• **What you are asked to do**:
Copy all the data exactly, except the pictures.

• **Dataset entries**:
=====

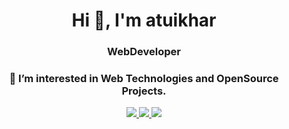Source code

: <h1 align="center">Hi 👋, I'm atuikhar</h1>
<h3 align="center">WebDeveloper</h3>
<h3 align="center">👀 I’m interested in Web Technologies and OpenSource Projects.</h3>
<div align="center">	      
 <a href="https://github-readme-stats.vercel.app/api?username=atuikhar&theme=tokyonight">
<img src="https://github-readme-stats.vercel.app/api?username=atuikhar&count_private=false&show_icons=true&theme=tokyonight" />
<img src="https://github-readme-stats.vercel.app/api/top-langs?username=atuikhar&show_icons=true&locale=en&layout=compact&theme=tokyonight"/>
</a>
<img  src="https://github-readme-stats.vercel.app/api/top-langs/?username=atuikhar&theme=tokyonight" />
</a>
</div>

=====

• **Answer**:
Source code

: <h1 align="center">Hi 👋, I'm atuikhar</h1>
<h3 align="center">WebDeveloper</h3>
<h3 align="center">👀 I’m interested in Web Technologies and OpenSource Projects.</h3>
<div align="center">	      
 <a href="https://github-readme-stats.vercel.app/api?username=atuikhar&theme=tokyonight">
<img src="https://github-readme-stats.vercel.app/api?username=atuikhar&count_private=false&show_icons=true&theme=tokyonight" />
<img src="https://github-readme-stats.vercel.app/api/top-langs?username=atuikhar&show_icons=true&locale=en&layout=compact&theme=tokyonight"/>
</a>
<img  src="https://github-readme-stats.vercel.app/api/top-langs/?username=atuikhar&theme=tokyonight" />
</a>
</div>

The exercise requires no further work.